A furious Erdogan said on TV that it was a plot to smear him. The Western media was cautious; the BBC noted that the voice of the leader in the wire-tapping was weak and uncertain, not peremptory as usual. The very fact that the prime minister made a rhetorical joke about the next possible leak of tapes about sexual conversations (excusatio non petita, accusatio manifesta, said the Romans: ‘an unprovoked excuse is a sign of guilt’) has thrown the Turkish public opinion in a frantic wait for the new tapping.

Locked inside his disdain for the ‘conspiracies’, Erdogan has just made another terrible mistake by expressing not a word of regret for the death, a few days ago, of Berkin Elvan. Even worse, when he finally chose to speak, he said: "The boy's death has not hurt the economy."

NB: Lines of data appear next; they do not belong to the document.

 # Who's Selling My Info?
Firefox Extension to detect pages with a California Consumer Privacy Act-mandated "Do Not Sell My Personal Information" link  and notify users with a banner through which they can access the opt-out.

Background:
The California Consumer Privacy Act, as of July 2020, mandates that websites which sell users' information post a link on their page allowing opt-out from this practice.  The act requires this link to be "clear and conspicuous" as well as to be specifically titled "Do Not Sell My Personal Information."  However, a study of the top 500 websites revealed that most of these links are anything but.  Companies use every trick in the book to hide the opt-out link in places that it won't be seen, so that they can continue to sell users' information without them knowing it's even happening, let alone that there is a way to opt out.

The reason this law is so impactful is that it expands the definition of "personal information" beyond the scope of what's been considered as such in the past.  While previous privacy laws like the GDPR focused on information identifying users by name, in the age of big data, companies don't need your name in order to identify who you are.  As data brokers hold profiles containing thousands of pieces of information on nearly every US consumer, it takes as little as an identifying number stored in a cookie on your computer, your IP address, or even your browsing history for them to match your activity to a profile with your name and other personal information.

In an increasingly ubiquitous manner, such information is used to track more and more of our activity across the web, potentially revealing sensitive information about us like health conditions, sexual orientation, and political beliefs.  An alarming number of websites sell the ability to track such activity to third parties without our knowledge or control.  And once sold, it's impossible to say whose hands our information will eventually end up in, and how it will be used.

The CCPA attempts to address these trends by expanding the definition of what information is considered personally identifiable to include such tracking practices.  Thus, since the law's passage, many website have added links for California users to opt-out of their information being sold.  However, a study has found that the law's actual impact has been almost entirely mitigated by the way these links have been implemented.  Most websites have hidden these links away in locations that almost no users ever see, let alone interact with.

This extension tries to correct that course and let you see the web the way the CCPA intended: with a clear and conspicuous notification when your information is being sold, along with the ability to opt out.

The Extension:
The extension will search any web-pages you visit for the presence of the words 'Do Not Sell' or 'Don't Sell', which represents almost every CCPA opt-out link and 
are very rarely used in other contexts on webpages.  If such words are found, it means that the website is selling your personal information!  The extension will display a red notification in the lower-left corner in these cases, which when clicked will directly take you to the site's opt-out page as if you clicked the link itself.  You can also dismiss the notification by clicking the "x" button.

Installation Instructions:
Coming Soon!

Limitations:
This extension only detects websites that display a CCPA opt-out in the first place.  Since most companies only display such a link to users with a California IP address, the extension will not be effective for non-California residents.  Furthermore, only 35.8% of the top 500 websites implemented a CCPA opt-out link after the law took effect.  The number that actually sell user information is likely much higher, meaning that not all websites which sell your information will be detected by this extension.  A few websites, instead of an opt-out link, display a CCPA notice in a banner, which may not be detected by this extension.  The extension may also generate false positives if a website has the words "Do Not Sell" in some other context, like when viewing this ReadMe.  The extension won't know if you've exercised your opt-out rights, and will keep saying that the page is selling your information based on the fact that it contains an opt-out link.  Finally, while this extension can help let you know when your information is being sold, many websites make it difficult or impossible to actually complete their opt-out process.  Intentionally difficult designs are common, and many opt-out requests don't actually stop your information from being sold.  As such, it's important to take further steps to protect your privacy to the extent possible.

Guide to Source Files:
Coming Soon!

Berkin was a 15-year-old boy, who was going to buy some bread in the turbulent days of clashes in Istanbul’s Gezi Park. A tear gas canister smashed his head; he remained in a coma for nine months before his death. To make the story more disturbing is the fact that the guy was an Alevi, i.e. that he belonged to a Shiite minority. Erdogan has often talked offensively about Alevis, letting it transpire that he does not consider them Muslims.

All a-Twitter

Erdogan’s latest show of strength was to try to ban Twitter in Turkey, one of the more effective sources of criticism in his regard. Western media didn’t believe their eyes: an occasion to show themselves as paladins of free speech. Even President Guel had to break his silence and declare: “I hope that the ban will not last.”

“Erdogan's authoritarian tendencies have been evident for a long time,” says Jeremy Salt, history professor at Ankara Bilkent University, author of one of the best books on the modern history of the Middle East, ‘The Unmaking of the Middle East’, “but they have accelerated since leaked conversations last year implicated the sons of senior ministers, and ministers themselves, in wide-scale corruption. By interfering with the internet and taking direct control of the judiciary, as he did last year after the Gezi Park protests, Erdogan is accusing outside forces, and an assortment of internal enemies, of trying to damage Turkey through their attacks on him. Local elections are due on March 30, and the tempo of political events can be expected to be maintained until then. These elections will be a pointer to national voting tendencies but whenever it happens, how it happens and how long it takes, it is clear that the Erdogan era is drawing to an end. The country is now so deeply polarized between those who love Erdogan and those who can't stand him, that it is equally clear that it cannot heal as long as he remains in power.”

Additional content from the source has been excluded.